··· Supplied records ···

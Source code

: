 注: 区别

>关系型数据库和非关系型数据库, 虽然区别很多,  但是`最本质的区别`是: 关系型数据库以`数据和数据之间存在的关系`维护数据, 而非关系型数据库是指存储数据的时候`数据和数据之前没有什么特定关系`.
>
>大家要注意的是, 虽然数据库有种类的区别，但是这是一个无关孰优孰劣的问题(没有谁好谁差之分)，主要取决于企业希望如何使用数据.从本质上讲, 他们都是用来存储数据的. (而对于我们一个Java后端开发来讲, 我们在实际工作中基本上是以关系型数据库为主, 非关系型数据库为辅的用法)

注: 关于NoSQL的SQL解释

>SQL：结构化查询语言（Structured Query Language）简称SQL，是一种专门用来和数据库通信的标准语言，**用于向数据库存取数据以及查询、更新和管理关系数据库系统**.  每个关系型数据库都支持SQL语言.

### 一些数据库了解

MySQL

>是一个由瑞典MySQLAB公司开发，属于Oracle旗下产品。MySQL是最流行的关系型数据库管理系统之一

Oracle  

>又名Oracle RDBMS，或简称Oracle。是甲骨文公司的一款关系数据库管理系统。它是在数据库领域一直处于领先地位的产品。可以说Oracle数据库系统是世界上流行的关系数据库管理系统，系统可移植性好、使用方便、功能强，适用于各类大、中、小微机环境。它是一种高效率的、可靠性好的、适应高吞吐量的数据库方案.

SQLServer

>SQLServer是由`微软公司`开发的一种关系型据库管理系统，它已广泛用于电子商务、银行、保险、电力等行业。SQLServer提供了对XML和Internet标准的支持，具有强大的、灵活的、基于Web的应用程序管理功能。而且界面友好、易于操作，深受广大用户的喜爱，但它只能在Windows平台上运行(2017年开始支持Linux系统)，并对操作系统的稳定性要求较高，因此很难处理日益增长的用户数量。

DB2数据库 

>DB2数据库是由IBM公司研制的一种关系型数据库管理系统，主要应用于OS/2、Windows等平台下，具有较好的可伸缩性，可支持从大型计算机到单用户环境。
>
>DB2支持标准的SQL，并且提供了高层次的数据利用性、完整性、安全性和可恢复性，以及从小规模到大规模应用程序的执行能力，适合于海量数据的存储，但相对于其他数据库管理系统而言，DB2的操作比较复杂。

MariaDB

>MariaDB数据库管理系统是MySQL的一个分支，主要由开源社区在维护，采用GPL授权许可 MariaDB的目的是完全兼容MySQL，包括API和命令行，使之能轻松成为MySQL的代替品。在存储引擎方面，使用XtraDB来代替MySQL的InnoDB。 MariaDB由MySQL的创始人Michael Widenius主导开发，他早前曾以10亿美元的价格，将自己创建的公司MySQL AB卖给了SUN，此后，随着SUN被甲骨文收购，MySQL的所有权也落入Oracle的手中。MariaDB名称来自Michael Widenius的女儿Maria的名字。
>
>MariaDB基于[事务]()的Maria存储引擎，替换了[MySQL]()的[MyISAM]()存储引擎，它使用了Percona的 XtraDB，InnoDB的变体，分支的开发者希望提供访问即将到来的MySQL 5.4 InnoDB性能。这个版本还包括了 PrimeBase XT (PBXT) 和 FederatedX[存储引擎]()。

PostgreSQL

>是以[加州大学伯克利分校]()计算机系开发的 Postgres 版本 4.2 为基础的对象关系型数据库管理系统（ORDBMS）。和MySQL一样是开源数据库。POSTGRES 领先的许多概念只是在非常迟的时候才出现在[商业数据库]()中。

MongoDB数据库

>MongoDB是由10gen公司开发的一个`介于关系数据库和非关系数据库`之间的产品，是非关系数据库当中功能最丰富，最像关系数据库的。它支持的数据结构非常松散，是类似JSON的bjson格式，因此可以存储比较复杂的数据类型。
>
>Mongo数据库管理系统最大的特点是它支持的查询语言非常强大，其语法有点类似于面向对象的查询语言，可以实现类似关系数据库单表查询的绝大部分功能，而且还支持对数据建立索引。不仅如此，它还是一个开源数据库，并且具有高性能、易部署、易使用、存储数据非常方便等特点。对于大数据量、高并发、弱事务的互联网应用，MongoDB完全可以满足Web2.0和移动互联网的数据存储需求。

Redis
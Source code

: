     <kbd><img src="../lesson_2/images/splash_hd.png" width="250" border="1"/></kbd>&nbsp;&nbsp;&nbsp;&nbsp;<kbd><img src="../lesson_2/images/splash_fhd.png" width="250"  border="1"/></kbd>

···

■ **Exercise prompt**: Line by line, the data should be returned exactly as written.

■ **Response**:
Source code

: 注: 区别

>关系型数据库和非关系型数据库, 虽然区别很多,  但是`最本质的区别`是: 关系型数据库以`数据和数据之间存在的关系`维护数据, 而非关系型数据库是指存储数据的时候`数据和数据之前没有什么特定关系`.
>
>大家要注意的是, 虽然数据库有种类的区别，但是这是一个无关孰优孰劣的问题(没有谁好谁差之分)，主要取决于企业希望如何使用数据.从本质上讲, 他们都是用来存储数据的. (而对于我们一个Java后端开发来讲, 我们在实际工作中基本上是以关系型数据库为主, 非关系型数据库为辅的用法)

注: 关于NoSQL的SQL解释

>SQL：结构化查询语言（Structured Query Language）简称SQL，是一种专门用来和数据库通信的标准语言，**用于向数据库存取数据以及查询、更新和管理关系数据库系统**.  每个关系型数据库都支持SQL语言.

### 一些数据库了解

MySQL

>是一个由瑞典MySQLAB公司开发，属于Oracle旗下产品。MySQL是最流行的关系型数据库管理系统之一

Oracle  

>又名Oracle RDBMS，或简称Oracle。是甲骨文公司的一款关系数据库管理系统。它是在数据库领域一直处于领先地位的产品。可以说Oracle数据库系统是世界上流行的关系数据库管理系统，系统可移植性好、使用方便、功能强，适用于各类大、中、小微机环境。它是一种高效率的、可靠性好的、适应高吞吐量的数据库方案.

SQLServer

>SQLServer是由`微软公司`开发的一种关系型据库管理系统，它已广泛用于电子商务、银行、保险、电力等行业。SQLServer提供了对XML和Internet标准的支持，具有强大的、灵活的、基于Web的应用程序管理功能。而且界面友好、易于操作，深受广大用户的喜爱，但它只能在Windows平台上运行(2017年开始支持Linux系统)，并对操作系统的稳定性要求较高，因此很难处理日益增长的用户数量。

DB2数据库 

>DB2数据库是由IBM公司研制的一种关系型数据库管理系统，主要应用于OS/2、Windows等平台下，具有较好的可伸缩性，可支持从大型计算机到单用户环境。
>
>DB2支持标准的SQL，并且提供了高层次的数据利用性、完整性、安全性和可恢复性，以及从小规模到大规模应用程序的执行能力，适合于海量数据的存储，但相对于其他数据库管理系统而言，DB2的操作比较复杂。

MariaDB

>MariaDB数据库管理系统是MySQL的一个分支，主要由开源社区在维护，采用GPL授权许可 MariaDB的目的是完全兼容MySQL，包括API和命令行，使之能轻松成为MySQL的代替品。在存储引擎方面，使用XtraDB来代替MySQL的InnoDB。 MariaDB由MySQL的创始人Michael Widenius主导开发，他早前曾以10亿美元的价格，将自己创建的公司MySQL AB卖给了SUN，此后，随着SUN被甲骨文收购，MySQL的所有权也落入Oracle的手中。MariaDB名称来自Michael Widenius的女儿Maria的名字。
>
>MariaDB基于[事务]()的Maria存储引擎，替换了[MySQL]()的[MyISAM]()存储引擎，它使用了Percona的 XtraDB，InnoDB的变体，分支的开发者希望提供访问即将到来的MySQL 5.4 InnoDB性能。这个版本还包括了 PrimeBase XT (PBXT) 和 FederatedX[存储引擎]()。

PostgreSQL

>是以[加州大学伯克利分校]()计算机系开发的 Postgres 版本 4.2 为基础的对象关系型数据库管理系统（ORDBMS）。和MySQL一样是开源数据库。POSTGRES 领先的许多概念只是在非常迟的时候才出现在[商业数据库]()中。

MongoDB数据库

>MongoDB是由10gen公司开发的一个`介于关系数据库和非关系数据库`之间的产品，是非关系数据库当中功能最丰富，最像关系数据库的。它支持的数据结构非常松散，是类似JSON的bjson格式，因此可以存储比较复杂的数据类型。
>
>Mongo数据库管理系统最大的特点是它支持的查询语言非常强大，其语法有点类似于面向对象的查询语言，可以实现类似关系数据库单表查询的绝大部分功能，而且还支持对数据建立索引。不仅如此，它还是一个开源数据库，并且具有高性能、易部署、易使用、存储数据非常方便等特点。对于大数据量、高并发、弱事务的互联网应用，MongoDB完全可以满足Web2.0和移动互联网的数据存储需求。

Redis
Source code

:     <kbd><img src="../lesson_2/images/splash_hd.png" width="250" border="1"/></kbd>&nbsp;&nbsp;&nbsp;&nbsp;<kbd><img src="../lesson_2/images/splash_fhd.png" width="250"  border="1"/></kbd>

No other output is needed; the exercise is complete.